そのジェームズ5世ですが、メアリーが生まれて6日後に崩御してしまい、メアリーは生後6日で女王となります。このことに目をつけたのが、ヘンリー8世でした。ヘンリー8世は自分の息子エドワードとメアリーを結婚させ、スコットランドを併合しようとします。このことを察知した母の機転で、母の実家ギーズ家を頼りに、メアリーはフランスへ渡ります。
フランスではアンリ2世の保護のもとで、成長し、1558年にはアンリ2世王太子フランソワ(後のフランソワ2世)と結婚。アンリ2世は同年即位していたエリザベス1世に対して、『庶子であるエリザベスより、メアリーのほうが王位継承すべし』と発言します。メアリー本人もその気になり、イングランド継承者をあらわす紋章を使い始めます。エリザベス1世はこの行動に激怒、因縁の戦いが始まります。
同年アンリ2世が不慮の事故で崩御(ノストラダムスの予言的中例とされてますね)すると、メアリーの夫フランソワが即位します。このとき、メアリーはフランス王妃とスコットランド女王を兼ねる最高の地位を手に入れました。
しかし、幸せは長く続きません。1560年夫のフランソワ2世が崩御してしまうのです。子供がいなかったこと、義母カトリーヌ・ド・メディシスとの相性の悪さ、
スコットランドで摂政を行っていた母の死により、うまれてすぐ離れたスコットランドに帰国します。

メアリー・ステュアート
美貌とともに、当時一流の文化人から称賛される文学的才能を持っていた。しかし、政治的センスはあまりなかった。メアリーを御しやすいようにギーズ家があまり教育しなかったと言われている。

スコットランドに帰国すると、庶兄マリ伯に政治を任せ、自身はフランスにいたころの宮廷生活を縮小したような生活を送ります。しかし、すぐに自身の再婚問題が発生するのです。

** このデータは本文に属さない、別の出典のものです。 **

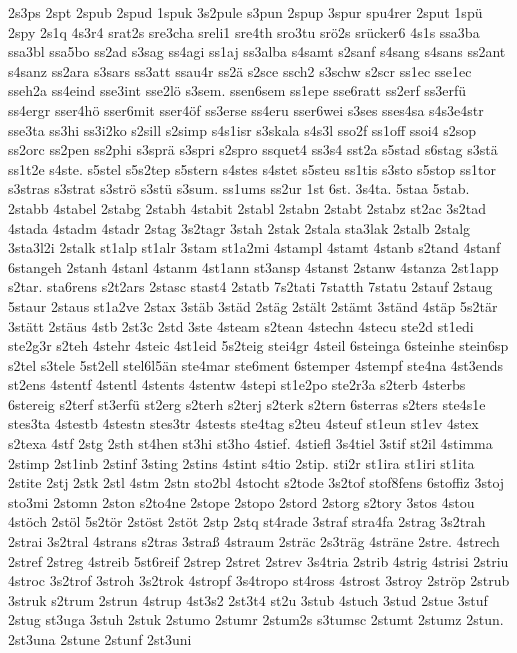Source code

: {2s3ps
2spt
2spub
2spud
1spuk
3s2pule
s3pun
2spup
3spur
spu4rer
2sput
1spü
2spy
2s1q
4s3r4
srat2s
sre3cha
sreli1
sre4th
sro3tu
srö2s
srücker6
4s1s
ssa3ba
ssa3bl
ssa5bo
ss2ad
s3sag
ss4agi
ss1aj
ss3alba
s4samt
s2sanf
s4sang
s4sans
ss2ant
s4sanz
ss2ara
s3sars
ss3att
ssau4r
ss2ä
s2sce
ssch2
s3schw
s2scr
ss1ec
sse1ec
sseh2a
ss4eind
sse3int
sse2lö
s3sem.
ssen6sem
ss1epe
sse6ratt
ss2erf
ss3erfü
ss4ergr
sser4hö
sser6mit
sser4öf
ss3erse
ss4eru
sser6wei
s3ses
sses4sa
s4s3e4str
sse3ta
ss3hi
ss3i2ko
s2sill
s2simp
s4s1isr
s3skala
s4s3l
sso2f
ss1off
ssoi4
s2sop
ss2orc
ss2pen
ss2phi
s3sprä
s3spri
s2spro
ssquet4
ss3s4
sst2a
s5stad
s6stag
s3stä
ss1t2e
s4ste.
s5stel
s5s2tep
s5stern
s4stes
s4stet
s5steu
ss1tis
s3sto
s5stop
ss1tor
s3stras
s3strat
s3strö
s3stü
s3sum.
ss1ums
ss2ur
1st
6st.
3s4ta.
5staa
5stab.
2stabb
4stabel
2stabg
2stabh
4stabit
2stabl
2stabn
2stabt
2stabz
st2ac
3s2tad
4stada
4stadm
4stadr
2stag
3s2tagr
3stah
2stak
2stala
sta3lak
2stalb
2stalg
3sta3l2i
2stalk
st1alp
st1alr
3stam
st1a2mi
4stampl
4stamt
4stanb
s2tand
4stanf
6stangeh
2stanh
4stanl
4stanm
4st1ann
st3ansp
4stanst
2stanw
4stanza
2st1app
s2tar.
sta6rens
s2t2ars
2stasc
stast4
2statb
7s2tati
7statth
7statu
2stauf
2staug
5staur
2staus
st1a2ve
2stax
3stäb
3städ
2stäg
2stält
2stämt
3ständ
4stäp
5s2tär
3stätt
2stäus
4stb
2st3c
2std
3ste
4steam
s2tean
4stechn
4stecu
ste2d
st1edi
ste2g3r
s2teh
4stehr
4steic
4st1eid
5s2teig
stei4gr
4steil
6steinga
6steinhe
stein6sp
s2tel
s3tele
5st2ell
stel6l5än
ste4mar
ste6ment
6stemper
4stempf
ste4na
4st3ends
st2ens
4stentf
4stentl
4stents
4stentw
4stepi
st1e2po
ste2r3a
s2terb
4sterbs
6stereig
s2terf
st3erfü
st2erg
s2terh
s2terj
s2terk
s2tern
6sterras
s2ters
ste4s1e
stes3ta
4stestb
4stestn
stes3tr
4stests
ste4tag
s2teu
4steuf
st1eun
st1ev
4stex
s2texa
4stf
2stg
2sth
st4hen
st3hi
st3ho
4stief.
4stiefl
3s4tiel
3stif
st2il
4stimma
2stimp
2st1inb
2stinf
3sting
2stins
4stint
s4tio
2stip.
sti2r
st1ira
st1iri
st1ita
2stite
2stj
2stk
2stl
4stm
2stn
sto2bl
4stocht
s2tode
3s2tof
stof8fens
6stoffiz
3stoj
sto3mi
2stomn
2ston
s2to4ne
2stope
2stopo
2stord
2storg
s2tory
3stos
4stou
4stöch
2stöl
5s2tör
2stöst
2stöt
2stp
2stq
st4rade
3straf
stra4fa
2strag
3s2trah
2strai
3s2tral
4strans
s2tras
3straß
4straum
2sträc
2s3träg
4sträne
2stre.
4strech
2stref
2streg
4streib
5st6reif
2strep
2stret
2strev
3s4tria
2strib
4strig
4strisi
2striu
4stroc
3s2trof
3stroh
3s2trok
4stropf
3s4tropo
st4ross
4strost
3stroy
2ströp
2strub
3struk
s2trum
2strun
4strup
4st3s2
2st3t4
st2u
3stub
4stuch
3stud
2stue
3stuf
2stug
st3uga
3stuh
2stuk
2stumo
2stumr
2stum2s
s3tumsc
2stumt
2stumz
2stun.
2st3una
2stune
2stunf
2st3uni
}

未亡人といってもまだ若く、その上カトリックだったので、ひくてあまただったのです。
エリザベスもこのことに憂慮していました。メアリーが大国のだれかと結婚した場合、メアリーの継承権を盾に侵攻される可能性があるからです。メアリーは最初スペインのドン・カルロス王太子(フェリペ2世の息子)との再婚を検討しましたが、エリザベスに阻止されます。結局、1565年自身の従弟のダーンリー卿と再婚しました。
ダーンリー卿は父ジェームズ5世の異父妹(マーガレットがスコットランド王の死後再婚し産んだ娘)の息子であり、イングランド王位の継承権もありましたが、エリザベスが恐れていた大国の介入はさけることができました。エリザベスがメアリーが好むタイプだったダーンリー卿を送り込んだとも言われています。
しかし、この結婚も長く続きません。長身で眉目秀麗のダーンリー卿でしたが、我儘で、メアリーにも横柄な態度をとるようになるのです。
そんなとき、メアリーは音楽家のリッチオに心を許します。リッチオはピエモンテ大使の御付きでしたが、侍従にまで取り立てられます。浮気だと怒ったダーンリー卿と、外国人が取り立てられることに危機感を感じた一部の貴族が、行動にでます。メアリーの目の前で、リッチオを殺してしまうのです。しかも、当時妊娠中だったメアリーのお腹に刃物を押し付けていました。

リッチオの殺害

この一件でメアリーは流産しかけますが、1566年息子ジェームズ(後のジェームズ6世)を出産しました。しかし、ダーリーン卿は自身の息子か疑い、夫婦仲は冷め切ったままでした。
メアリーはダーンリー卿に愛想を尽かし、新しい男性とであいます。彼はボスウェル伯といい、武勇でしられた人で、メアリーはその男らしさに夢中になります。

ボスウェル伯
事件後、デンマークで客死。すでに発狂していたとも言われるが、死の直前ダーンリー卿暗殺は自身の単独犯行と言ったとされる。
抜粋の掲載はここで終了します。